Task prompt
When you write out the listing, keep every word as it stands and drop the pictures.

Records supplied
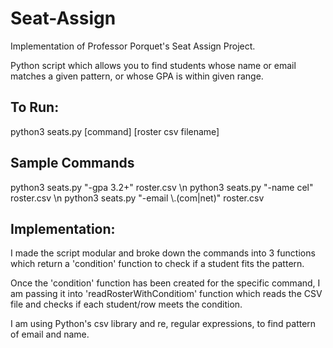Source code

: # Seat-Assign


Implementation of Professor Porquet's Seat Assign Project.

Python script which allows you to find students whose name or email matches a given pattern, or whose GPA is within given range.

## To Run:
python3 seats.py [command] [roster csv filename]

## Sample Commands
python3 seats.py "-gpa 3.2+" roster.csv \n
python3 seats.py "-name cel" roster.csv \n
python3 seats.py "-email \\.(com|net)" roster.csv

## Implementation:
I made the script modular and broke down the commands into 3 functions which return a 'condition' function to check if a student fits the pattern. 

Once the 'condition' function has been created for the specific command, I am passing it into 'readRosterWithConditiom' function which reads the CSV file and checks if each student/row meets the condition. 

I am using Python's csv library and re, regular expressions, to find pattern of email and name.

Reply
Source code

: # Seat-Assign


Implementation of Professor Porquet's Seat Assign Project.

Python script which allows you to find students whose name or email matches a given pattern, or whose GPA is within given range.

## To Run:
python3 seats.py [command] [roster csv filename]

## Sample Commands
python3 seats.py "-gpa 3.2+" roster.csv \n
python3 seats.py "-name cel" roster.csv \n
python3 seats.py "-email \\.(com|net)" roster.csv

## Implementation:
I made the script modular and broke down the commands into 3 functions which return a 'condition' function to check if a student fits the pattern. 

Once the 'condition' function has been created for the specific command, I am passing it into 'readRosterWithConditiom' function which reads the CSV file and checks if each student/row meets the condition. 

I am using Python's csv library and re, regular expressions, to find pattern of email and name.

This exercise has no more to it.